• What you have to do
The data below holds the lines to copy: everything from the line containing "[ ] +5,2005-10-01,ROH:Joe" to the line containing "[ ] +4.75,2014-08-01,NJPW:G1 Climax 24 - Day 7 ,A.J.", both ends included, set down exactly.

• Input

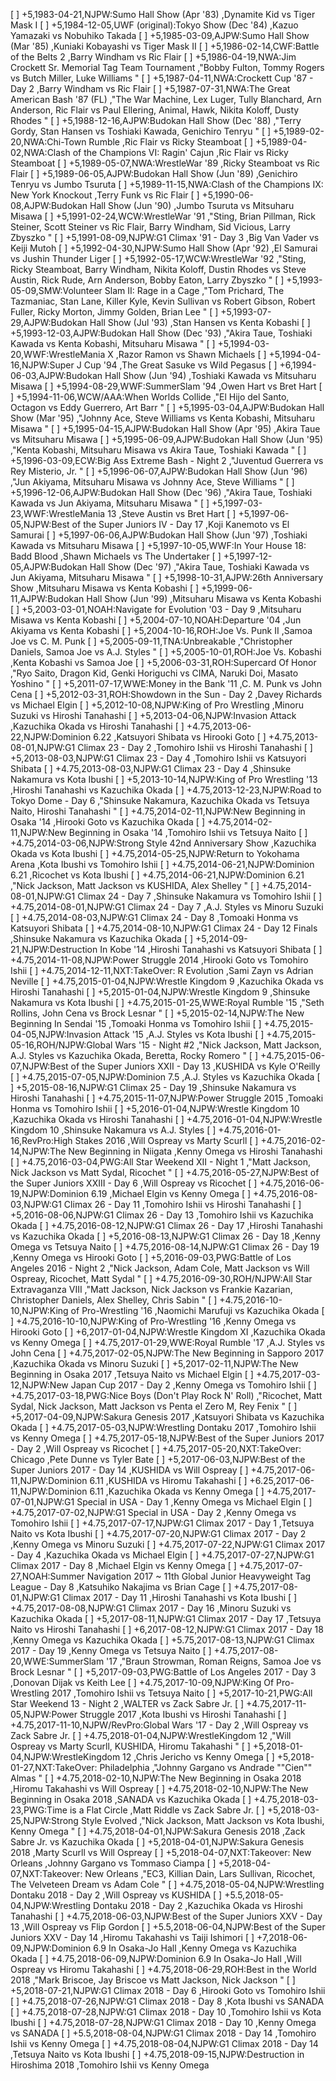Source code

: [ ] +5,1983-04-21,NJPW:Sumo Hall Show (Apr '83) ,Dynamite Kid vs Tiger Mask I 
[ ] +5,1984-12-05,UWF (original):Tokyo Show (Dec '84) ,Kazuo Yamazaki vs Nobuhiko Takada 
[ ] +5,1985-03-09,AJPW:Sumo Hall Show (Mar '85) ,Kuniaki Kobayashi vs Tiger Mask II 
[ ] +5,1986-02-14,CWF:Battle of the Belts 2 ,Barry Windham vs Ric Flair 
[ ] +5,1986-04-19,NWA:Jim Crockett Sr. Memorial Tag Team Tournament ,"Bobby Fulton, Tommy Rogers vs Butch Miller, Luke Williams "
[ ] +5,1987-04-11,NWA:Crockett Cup '87 - Day 2 ,Barry Windham vs Ric Flair 
[ ] +5,1987-07-31,NWA:The Great American Bash '87 (FL) ,"The War Machine, Lex Luger, Tully Blanchard, Arn Anderson, Ric Flair vs Paul Ellering, Animal, Hawk, Nikita Koloff, Dusty Rhodes "
[ ] +5,1988-12-16,AJPW:Budokan Hall Show (Dec '88) ,"Terry Gordy, Stan Hansen vs Toshiaki Kawada, Genichiro Tenryu "
[ ] +5,1989-02-20,NWA:Chi-Town Rumble ,Ric Flair vs Ricky Steamboat 
[ ] +5,1989-04-02,NWA:Clash of the Champions VI: Ragin' Cajun ,Ric Flair vs Ricky Steamboat 
[ ] +5,1989-05-07,NWA:WrestleWar '89 ,Ricky Steamboat vs Ric Flair 
[ ] +5,1989-06-05,AJPW:Budokan Hall Show (Jun '89) ,Genichiro Tenryu vs Jumbo Tsuruta 
[ ] +5,1989-11-15,NWA:Clash of the Champions IX: New York Knockout ,Terry Funk vs Ric Flair 
[ ] +5,1990-06-08,AJPW:Budokan Hall Show (Jun '90) ,Jumbo Tsuruta vs Mitsuharu Misawa 
[ ] +5,1991-02-24,WCW:WrestleWar '91 ,"Sting, Brian Pillman, Rick Steiner, Scott Steiner vs Ric Flair, Barry Windham, Sid Vicious, Larry Zbyszko "
[ ] +5,1991-08-09,NJPW:G1 Climax '91 - Day 3 ,Big Van Vader vs Keiji Mutoh 
[ ] +5,1992-04-30,NJPW:Sumo Hall Show (Apr '92) ,El Samurai vs Jushin Thunder Liger 
[ ] +5,1992-05-17,WCW:WrestleWar '92 ,"Sting, Ricky Steamboat, Barry Windham, Nikita Koloff, Dustin Rhodes vs Steve Austin, Rick Rude, Arn Anderson, Bobby Eaton, Larry Zbyszko "
[ ] +5,1993-05-09,SMW:Volunteer Slam II: Rage in a Cage ,"Tom Prichard, The Tazmaniac, Stan Lane, Killer Kyle, Kevin Sullivan vs Robert Gibson, Robert Fuller, Ricky Morton, Jimmy Golden, Brian Lee "
[ ] +5,1993-07-29,AJPW:Budokan Hall Show (Jul '93) ,Stan Hansen vs Kenta Kobashi 
[ ] +5,1993-12-03,AJPW:Budokan Hall Show (Dec '93) ,"Akira Taue, Toshiaki Kawada vs Kenta Kobashi, Mitsuharu Misawa "
[ ] +5,1994-03-20,WWF:WrestleMania X ,Razor Ramon vs Shawn Michaels 
[ ] +5,1994-04-16,NJPW:Super J Cup '94 ,The Great Sasuke vs Wild Pegasus 
[ ] +6,1994-06-03,AJPW:Budokan Hall Show (Jun '94) ,Toshiaki Kawada vs Mitsuharu Misawa 
[ ] +5,1994-08-29,WWF:SummerSlam '94 ,Owen Hart vs Bret Hart 
[ ] +5,1994-11-06,WCW/AAA:When Worlds Collide ,"El Hijo del Santo, Octagon vs Eddy Guerrero, Art Barr "
[ ] +5,1995-03-04,AJPW:Budokan Hall Show (Mar '95) ,"Johnny Ace, Steve Williams vs Kenta Kobashi, Mitsuharu Misawa "
[ ] +5,1995-04-15,AJPW:Budokan Hall Show (Apr '95) ,Akira Taue vs Mitsuharu Misawa 
[ ] +5,1995-06-09,AJPW:Budokan Hall Show (Jun '95) ,"Kenta Kobashi, Mitsuharu Misawa vs Akira Taue, Toshiaki Kawada "
[ ] +5,1996-03-09,ECW:Big Ass Extreme Bash - Night 2 ,"Juventud Guerrera vs Rey Misterio, Jr. "
[ ] +5,1996-06-07,AJPW:Budokan Hall Show (Jun '96) ,"Jun Akiyama, Mitsuharu Misawa vs Johnny Ace, Steve Williams "
[ ] +5,1996-12-06,AJPW:Budokan Hall Show (Dec '96) ,"Akira Taue, Toshiaki Kawada vs Jun Akiyama, Mitsuharu Misawa "
[ ] +5,1997-03-23,WWF:WrestleMania 13 ,Steve Austin vs Bret Hart 
[ ] +5,1997-06-05,NJPW:Best of the Super Juniors IV - Day 17 ,Koji Kanemoto vs El Samurai 
[ ] +5,1997-06-06,AJPW:Budokan Hall Show (Jun '97) ,Toshiaki Kawada vs Mitsuharu Misawa 
[ ] +5,1997-10-05,WWF:In Your House 18: Badd Blood ,Shawn Michaels vs The Undertaker 
[ ] +5,1997-12-05,AJPW:Budokan Hall Show (Dec '97) ,"Akira Taue, Toshiaki Kawada vs Jun Akiyama, Mitsuharu Misawa "
[ ] +5,1998-10-31,AJPW:26th Anniversary Show ,Mitsuharu Misawa vs Kenta Kobashi 
[ ] +5,1999-06-11,AJPW:Budokan Hall Show (Jun '99) ,Mitsuharu Misawa vs Kenta Kobashi 
[ ] +5,2003-03-01,NOAH:Navigate for Evolution '03 - Day 9 ,Mitsuharu Misawa vs Kenta Kobashi 
[ ] +5,2004-07-10,NOAH:Departure '04 ,Jun Akiyama vs Kenta Kobashi 
[ ] +5,2004-10-16,ROH:Joe Vs. Punk II ,Samoa Joe vs C. M. Punk 
[ ] +5,2005-09-11,TNA:Unbreakable ,"Christopher Daniels, Samoa Joe vs A.J. Styles "
[ ] +5,2005-10-01,ROH:Joe Vs. Kobashi ,Kenta Kobashi vs Samoa Joe 
[ ] +5,2006-03-31,ROH:Supercard Of Honor ,"Ryo Saito, Dragon Kid, Genki Horiguchi vs CIMA, Naruki Doi, Masato Yoshino "
[ ] +5,2011-07-17,WWE:Money in the Bank '11 ,C. M. Punk vs John Cena 
[ ] +5,2012-03-31,ROH:Showdown in the Sun - Day 2 ,Davey Richards vs Michael Elgin 
[ ] +5,2012-10-08,NJPW:King of Pro Wrestling ,Minoru Suzuki vs Hiroshi Tanahashi 
[ ] +5,2013-04-06,NJPW:Invasion Attack ,Kazuchika Okada vs Hiroshi Tanahashi 
[ ] +4.75,2013-06-22,NJPW:Dominion 6.22 ,Katsuyori Shibata vs Hirooki Goto 
[ ] +4.75,2013-08-01,NJPW:G1 Climax 23 - Day 2 ,Tomohiro Ishii vs Hiroshi Tanahashi 
[ ] +5,2013-08-03,NJPW:G1 Climax 23 - Day 4 ,Tomohiro Ishii vs Katsuyori Shibata 
[ ] +4.75,2013-08-03,NJPW:G1 Climax 23 - Day 4 ,Shinsuke Nakamura vs Kota Ibushi 
[ ] +5,2013-10-14,NJPW:King of Pro Wrestling '13 ,Hiroshi Tanahashi vs Kazuchika Okada 
[ ] +4.75,2013-12-23,NJPW:Road to Tokyo Dome - Day 6 ,"Shinsuke Nakamura, Kazuchika Okada vs Tetsuya Naito, Hiroshi Tanahashi "
[ ] +4.75,2014-02-11,NJPW:New Beginning in Osaka '14 ,Hirooki Goto vs Kazuchika Okada 
[ ] +4.75,2014-02-11,NJPW:New Beginning in Osaka '14 ,Tomohiro Ishii vs Tetsuya Naito 
[ ] +4.75,2014-03-06,NJPW:Strong Style 42nd Anniversary Show ,Kazuchika Okada vs Kota Ibushi 
[ ] +4.75,2014-05-25,NJPW:Return to Yokohama Arena ,Kota Ibushi vs Tomohiro Ishii 
[ ] +4.75,2014-06-21,NJPW:Dominion 6.21 ,Ricochet vs Kota Ibushi 
[ ] +4.75,2014-06-21,NJPW:Dominion 6.21 ,"Nick Jackson, Matt Jackson vs KUSHIDA, Alex Shelley "
[ ] +4.75,2014-08-01,NJPW:G1 Climax 24 - Day 7 ,Shinsuke Nakamura vs Tomohiro Ishii 
[ ] +4.75,2014-08-01,NJPW:G1 Climax 24 - Day 7 ,A.J. Styles vs Minoru Suzuki 
[ ] +4.75,2014-08-03,NJPW:G1 Climax 24 - Day 8 ,Tomoaki Honma vs Katsuyori Shibata 
[ ] +4.75,2014-08-10,NJPW:G1 Climax 24 - Day 12 Finals ,Shinsuke Nakamura vs Kazuchika Okada 
[ ] +5,2014-09-21,NJPW:Destruction In Kobe '14 ,Hiroshi Tanahashi vs Katsuyori Shibata 
[ ] +4.75,2014-11-08,NJPW:Power Struggle 2014 ,Hirooki Goto vs Tomohiro Ishii 
[ ] +4.75,2014-12-11,NXT:TakeOver: R Evolution ,Sami Zayn vs Adrian Neville 
[ ] +4.75,2015-01-04,NJPW:Wrestle Kingdom 9 ,Kazuchika Okada vs Hiroshi Tanahashi 
[ ] +5,2015-01-04,NJPW:Wrestle Kingdom 9 ,Shinsuke Nakamura vs Kota Ibushi 
[ ] +4.75,2015-01-25,WWE:Royal Rumble '15 ,"Seth Rollins, John Cena vs Brock Lesnar "
[ ] +5,2015-02-14,NJPW:The New Beginning In Sendai '15 ,Tomoaki Honma vs Tomohiro Ishii 
[ ] +4.75,2015-04-05,NJPW:Invasion Attack '15 ,A.J. Styles vs Kota Ibushi 
[ ] +4.75,2015-05-16,ROH/NJPW:Global Wars '15 - Night #2 ,"Nick Jackson, Matt Jackson, A.J. Styles vs Kazuchika Okada, Beretta, Rocky Romero "
[ ] +4.75,2015-06-07,NJPW:Best of the Super Juniors XXII - Day 13 ,KUSHIDA vs Kyle O'Reilly 
[ ] +4.75,2015-07-05,NJPW:Dominion 7.5 ,A.J. Styles vs Kazuchika Okada 
[ ] +5,2015-08-16,NJPW:G1 Climax 25 - Day 19 ,Shinsuke Nakamura vs Hiroshi Tanahashi 
[ ] +4.75,2015-11-07,NJPW:Power Struggle 2015 ,Tomoaki Honma vs Tomohiro Ishii 
[ ] +5,2016-01-04,NJPW:Wrestle Kingdom 10 ,Kazuchika Okada vs Hiroshi Tanahashi 
[ ] +4.75,2016-01-04,NJPW:Wrestle Kingdom 10 ,Shinsuke Nakamura vs A.J. Styles 
[ ] +4.75,2016-01-16,RevPro:High Stakes 2016 ,Will Ospreay vs Marty Scurll 
[ ] +4.75,2016-02-14,NJPW:The New Beginning in Niigata ,Kenny Omega vs Hiroshi Tanahashi 
[ ] +4.75,2016-03-04,PWG:All Star Weekend XII - Night 1 ,"Matt Jackson, Nick Jackson vs Matt Sydal, Ricochet "
[ ] +4.75,2016-05-27,NJPW:Best of the Super Juniors XXIII - Day 6 ,Will Ospreay vs Ricochet 
[ ] +4.75,2016-06-19,NJPW:Dominion 6.19 ,Michael Elgin vs Kenny Omega 
[ ] +4.75,2016-08-03,NJPW:G1 Climax 26 - Day 11 ,Tomohiro Ishii vs Hiroshi Tanahashi 
[ ] +5,2016-08-06,NJPW:G1 Climax 26 - Day 13 ,Tomohiro Ishii vs Kazuchika Okada 
[ ] +4.75,2016-08-12,NJPW:G1 Climax 26 - Day 17 ,Hiroshi Tanahashi vs Kazuchika Okada 
[ ] +5,2016-08-13,NJPW:G1 Climax 26 - Day 18 ,Kenny Omega vs Tetsuya Naito 
[ ] +4.75,2016-08-14,NJPW:G1 Climax 26 - Day 19 ,Kenny Omega vs Hirooki Goto 
[ ] +5,2016-09-03,PWG:Battle of Los Angeles 2016 - Night 2 ,"Nick Jackson, Adam Cole, Matt Jackson vs Will Ospreay, Ricochet, Matt Sydal "
[ ] +4.75,2016-09-30,ROH/NJPW:All Star Extravaganza VIII ,"Matt Jackson, Nick Jackson vs Frankie Kazarian, Christopher Daniels, Alex Shelley, Chris Sabin "
[ ] +4.75,2016-10-10,NJPW:King of Pro-Wrestling '16 ,Naomichi Marufuji vs Kazuchika Okada 
[ ] +4.75,2016-10-10,NJPW:King of Pro-Wrestling '16 ,Kenny Omega vs Hirooki Goto 
[ ] +6,2017-01-04,NJPW:Wrestle Kingdom XI ,Kazuchika Okada vs Kenny Omega 
[ ] +4.75,2017-01-29,WWE:Royal Rumble '17 ,A.J. Styles vs John Cena 
[ ] +4.75,2017-02-05,NJPW:The New Beginning in Sapporo 2017 ,Kazuchika Okada vs Minoru Suzuki 
[ ] +5,2017-02-11,NJPW:The New Beginning in Osaka 2017 ,Tetsuya Naito vs Michael Elgin 
[ ] +4.75,2017-03-12,NJPW:New Japan Cup 2017 - Day 2 ,Kenny Omega vs Tomohiro Ishii 
[ ] +4.75,2017-03-18,PWG:Nice Boys (Don't Play Rock N' Roll) ,"Ricochet, Matt Sydal, Nick Jackson, Matt Jackson vs Penta el Zero M, Rey Fenix "
[ ] +5,2017-04-09,NJPW:Sakura Genesis 2017 ,Katsuyori Shibata vs Kazuchika Okada 
[ ] +4.75,2017-05-03,NJPW:Wrestling Dontaku 2017 ,Tomohiro Ishii vs Kenny Omega 
[ ] +4.75,2017-05-18,NJPW:Best of the Super Juniors 2017 - Day 2 ,Will Ospreay vs Ricochet 
[ ] +4.75,2017-05-20,NXT:TakeOver: Chicago ,Pete Dunne vs Tyler Bate 
[ ] +5,2017-06-03,NJPW:Best of the Super Juniors 2017 - Day 14 ,KUSHIDA vs Will Ospreay 
[ ] +4.75,2017-06-11,NJPW:Dominion 6.11 ,KUSHIDA vs Hiromu Takahashi 
[ ] +6.25,2017-06-11,NJPW:Dominion 6.11 ,Kazuchika Okada vs Kenny Omega 
[ ] +4.75,2017-07-01,NJPW:G1 Special in USA - Day 1 ,Kenny Omega vs Michael Elgin 
[ ] +4.75,2017-07-02,NJPW:G1 Special in USA - Day 2 ,Kenny Omega vs Tomohiro Ishii 
[ ] +4.75,2017-07-17,NJPW:G1 Climax 2017 - Day 1 ,Tetsuya Naito vs Kota Ibushi 
[ ] +4.75,2017-07-20,NJPW:G1 Climax 2017 - Day 2 ,Kenny Omega vs Minoru Suzuki 
[ ] +4.75,2017-07-22,NJPW:G1 Climax 2017 - Day 4 ,Kazuchika Okada vs Michael Elgin 
[ ] +4.75,2017-07-27,NJPW:G1 Climax 2017 - Day 8 ,Michael Elgin vs Kenny Omega 
[ ] +4.75,2017-07-27,NOAH:Summer Navigation 2017 ~ 11th Global Junior Heavyweight Tag League - Day 8 ,Katsuhiko Nakajima vs Brian Cage 
[ ] +4.75,2017-08-01,NJPW:G1 Climax 2017 - Day 11 ,Hiroshi Tanahashi vs Kota Ibushi 
[ ] +4.75,2017-08-08,NJPW:G1 Climax 2017 - Day 16 ,Minoru Suzuki vs Kazuchika Okada 
[ ] +5,2017-08-11,NJPW:G1 Climax 2017 - Day 17 ,Tetsuya Naito vs Hiroshi Tanahashi 
[ ] +6,2017-08-12,NJPW:G1 Climax 2017 - Day 18 ,Kenny Omega vs Kazuchika Okada 
[ ] +5.75,2017-08-13,NJPW:G1 Climax 2017 - Day 19 ,Kenny Omega vs Tetsuya Naito 
[ ] +4.75,2017-08-20,WWE:SummerSlam '17 ,"Braun Strowman, Roman Reigns, Samoa Joe vs Brock Lesnar "
[ ] +5,2017-09-03,PWG:Battle of Los Angeles 2017 - Day 3 ,Donovan Dijak vs Keith Lee 
[ ] +4.75,2017-10-09,NJPW:King Of Pro-Wrestling 2017 ,Tomohiro Ishii vs Tetsuya Naito 
[ ] +5,2017-10-21,PWG:All Star Weekend 13 - Night 2 ,WALTER vs Zack Sabre Jr. 
[ ] +4.75,2017-11-05,NJPW:Power Struggle 2017 ,Kota Ibushi vs Hiroshi Tanahashi 
[ ] +4.75,2017-11-10,NJPW/RevPro:Global Wars '17 - Day 2 ,Will Ospreay vs Zack Sabre Jr. 
[ ] +4.75,2018-01-04,NJPW:WrestleKingdom 12 ,"Will Ospreay vs Marty Scurll, KUSHIDA, Hiromu Takahashi "
[ ] +5,2018-01-04,NJPW:WrestleKingdom 12 ,Chris Jericho vs Kenny Omega 
[ ] +5,2018-01-27,NXT:TakeOver: Philadelphia ,"Johnny Gargano vs Andrade ""Cien"" Almas "
[ ] +4.75,2018-02-10,NJPW:The New Beginning in Osaka 2018 ,Hiromu Takahashi vs Will Ospreay 
[ ] +4.75,2018-02-10,NJPW:The New Beginning in Osaka 2018 ,SANADA vs Kazuchika Okada 
[ ] +4.75,2018-03-23,PWG:Time is a Flat Circle ,Matt Riddle vs Zack Sabre Jr. 
[ ] +5,2018-03-25,NJPW:Strong Style Evolved ,"Nick Jackson, Matt Jackson vs Kota Ibushi, Kenny Omega "
[ ] +4.75,2018-04-01,NJPW:Sakura Genesis 2018 ,Zack Sabre Jr. vs Kazuchika Okada 
[ ] +5,2018-04-01,NJPW:Sakura Genesis 2018 ,Marty Scurll vs Will Ospreay 
[ ] +5,2018-04-07,NXT:Takeover: New Orleans ,Johnny Gargano vs Tommaso Ciampa 
[ ] +5,2018-04-07,NXT:Takeover: New Orleans ,"EC3, Killian Dain, Lars Sullivan, Ricochet, The Velveteen Dream vs Adam Cole "
[ ] +4.75,2018-05-04,NJPW:Wrestling Dontaku 2018 - Day 2 ,Will Ospreay vs KUSHIDA 
[ ] +5.5,2018-05-04,NJPW:Wrestling Dontaku 2018 - Day 2 ,Kazuchika Okada vs Hiroshi Tanahashi 
[ ] +4.75,2018-06-03,NJPW:Best of the Super Juniors XXV - Day 13 ,Will Ospreay vs Flip Gordon 
[ ] +5.5,2018-06-04,NJPW:Best of the Super Juniors XXV - Day 14 ,Hiromu Takahashi vs Taiji Ishimori 
[ ] +7,2018-06-09,NJPW:Dominion 6.9 In Osaka-Jo Hall ,Kenny Omega vs Kazuchika Okada 
[ ] +4.75,2018-06-09,NJPW:Dominion 6.9 In Osaka-Jo Hall ,Will Ospreay vs Hiromu Takahashi 
[ ] +4.75,2018-06-29,ROH:Best in the World 2018 ,"Mark Briscoe, Jay Briscoe vs Matt Jackson, Nick Jackson "
[ ] +5,2018-07-21,NJPW:G1 Climax 2018 - Day 6 ,Hirooki Goto vs Tomohiro Ishii 
[ ] +4.75,2018-07-26,NJPW:G1 Climax 2018 - Day 8 ,Kota Ibushi vs SANADA 
[ ] +4.75,2018-07-28,NJPW:G1 Climax 2018 - Day 10 ,Tomohiro Ishii vs Kota Ibushi 
[ ] +4.75,2018-07-28,NJPW:G1 Climax 2018 - Day 10 ,Kenny Omega vs SANADA 
[ ] +5.5,2018-08-04,NJPW:G1 Climax 2018 - Day 14 ,Tomohiro Ishii vs Kenny Omega 
[ ] +4.75,2018-08-04,NJPW:G1 Climax 2018 - Day 14 ,Tetsuya Naito vs Kota Ibushi 
[ ] +4.75,2018-09-15,NJPW:Destruction in Hiroshima 2018 ,Tomohiro Ishii vs Kenny Omega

• Answer to this task
[ ] +5,2005-10-01,ROH:Joe Vs. Kobashi ,Kenta Kobashi vs Samoa Joe 
[ ] +5,2006-03-31,ROH:Supercard Of Honor ,"Ryo Saito, Dragon Kid, Genki Horiguchi vs CIMA, Naruki Doi, Masato Yoshino "
[ ] +5,2011-07-17,WWE:Money in the Bank '11 ,C. M. Punk vs John Cena 
[ ] +5,2012-03-31,ROH:Showdown in the Sun - Day 2 ,Davey Richards vs Michael Elgin 
[ ] +5,2012-10-08,NJPW:King of Pro Wrestling ,Minoru Suzuki vs Hiroshi Tanahashi 
[ ] +5,2013-04-06,NJPW:Invasion Attack ,Kazuchika Okada vs Hiroshi Tanahashi 
[ ] +4.75,2013-06-22,NJPW:Dominion 6.22 ,Katsuyori Shibata vs Hirooki Goto 
[ ] +4.75,2013-08-01,NJPW:G1 Climax 23 - Day 2 ,Tomohiro Ishii vs Hiroshi Tanahashi 
[ ] +5,2013-08-03,NJPW:G1 Climax 23 - Day 4 ,Tomohiro Ishii vs Katsuyori Shibata 
[ ] +4.75,2013-08-03,NJPW:G1 Climax 23 - Day 4 ,Shinsuke Nakamura vs Kota Ibushi 
[ ] +5,2013-10-14,NJPW:King of Pro Wrestling '13 ,Hiroshi Tanahashi vs Kazuchika Okada 
[ ] +4.75,2013-12-23,NJPW:Road to Tokyo Dome - Day 6 ,"Shinsuke Nakamura, Kazuchika Okada vs Tetsuya Naito, Hiroshi Tanahashi "
[ ] +4.75,2014-02-11,NJPW:New Beginning in Osaka '14 ,Hirooki Goto vs Kazuchika Okada 
[ ] +4.75,2014-02-11,NJPW:New Beginning in Osaka '14 ,Tomohiro Ishii vs Tetsuya Naito 
[ ] +4.75,2014-03-06,NJPW:Strong Style 42nd Anniversary Show ,Kazuchika Okada vs Kota Ibushi 
[ ] +4.75,2014-05-25,NJPW:Return to Yokohama Arena ,Kota Ibushi vs Tomohiro Ishii 
[ ] +4.75,2014-06-21,NJPW:Dominion 6.21 ,Ricochet vs Kota Ibushi 
[ ] +4.75,2014-06-21,NJPW:Dominion 6.21 ,"Nick Jackson, Matt Jackson vs KUSHIDA, Alex Shelley "
[ ] +4.75,2014-08-01,NJPW:G1 Climax 24 - Day 7 ,Shinsuke Nakamura vs Tomohiro Ishii 
[ ] +4.75,2014-08-01,NJPW:G1 Climax 24 - Day 7 ,A.J. Styles vs Minoru Suzuki 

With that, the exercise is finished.